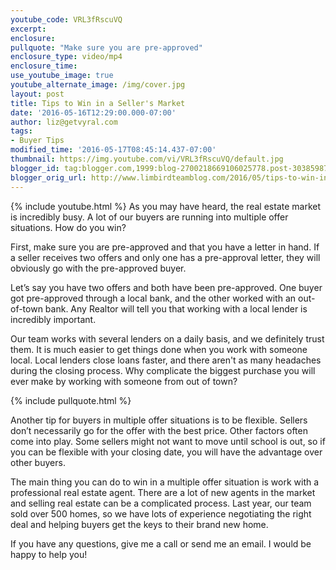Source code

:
 ```yaml
---
youtube_code: VRL3fRscuVQ
excerpt:
enclosure:
pullquote: "Make sure you are pre-approved"
enclosure_type: video/mp4
enclosure_time:
use_youtube_image: true
youtube_alternate_image: /img/cover.jpg
layout: post
title: Tips to Win in a Seller's Market
date: '2016-05-16T12:29:00.000-07:00'
author: liz@getvyral.com
tags:
- Buyer Tips
modified_time: '2016-05-17T08:45:14.437-07:00'
thumbnail: https://img.youtube.com/vi/VRL3fRscuVQ/default.jpg
blogger_id: tag:blogger.com,1999:blog-2700218669106025778.post-3038598793545475491
blogger_orig_url: http://www.limbirdteamblog.com/2016/05/tips-to-win-in-sellers-market.html
---
```

{% include youtube.html %}
As you may have heard, the real estate market is incredibly busy. A lot of our buyers are running into multiple offer situations. How do you win?

 First, make sure you are pre-approved and that you have a letter in hand. If a seller receives two offers and only one has a pre-approval letter, they will obviously go with the pre-approved buyer.

 Let’s say you have two offers and both have been pre-approved. One buyer got pre-approved through a local bank, and the other worked with an out-of-town bank. Any Realtor will tell you that working with a local lender is incredibly important.

 Our team works with several lenders on a daily basis, and we definitely trust them. It is much easier to get things done when you work with someone local. Local lenders close loans faster, and there aren't as many headaches during the closing process. Why complicate the biggest purchase you will ever make by working with someone from out of town?

{% include pullquote.html %}

 Another tip for buyers in multiple offer situations is to be flexible. Sellers don’t necessarily go for the offer with the best price. Other factors often come into play. Some sellers might not want to move until school is out, so if you can be flexible with your closing date, you will have the advantage over other buyers.

 The main thing you can do to win in a multiple offer situation is work with a professional real estate agent. There are a lot of new agents in the market and selling real estate can be a complicated process. Last year, our team sold over 500 homes, so we have lots of experience negotiating the right deal and helping buyers get the keys to their brand new home.

 If you have any questions, give me a call or send me an email. I would be happy to help you!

**What to do**
There is a run of lines above from the one with "Let’s say you" to the one with "Another tip for"; print exactly that run, both ends included, and nothing else.

**Task answer**
 Let’s say you have two offers and both have been pre-approved. One buyer got pre-approved through a local bank, and the other worked with an out-of-town bank. Any Realtor will tell you that working with a local lender is incredibly important.

 Our team works with several lenders on a daily basis, and we definitely trust them. It is much easier to get things done when you work with someone local. Local lenders close loans faster, and there aren't as many headaches during the closing process. Why complicate the biggest purchase you will ever make by working with someone from out of town?

{% include pullquote.html %}

 Another tip for buyers in multiple offer situations is to be flexible. Sellers don’t necessarily go for the offer with the best price. Other factors often come into play. Some sellers might not want to move until school is out, so if you can be flexible with your closing date, you will have the advantage over other buyers.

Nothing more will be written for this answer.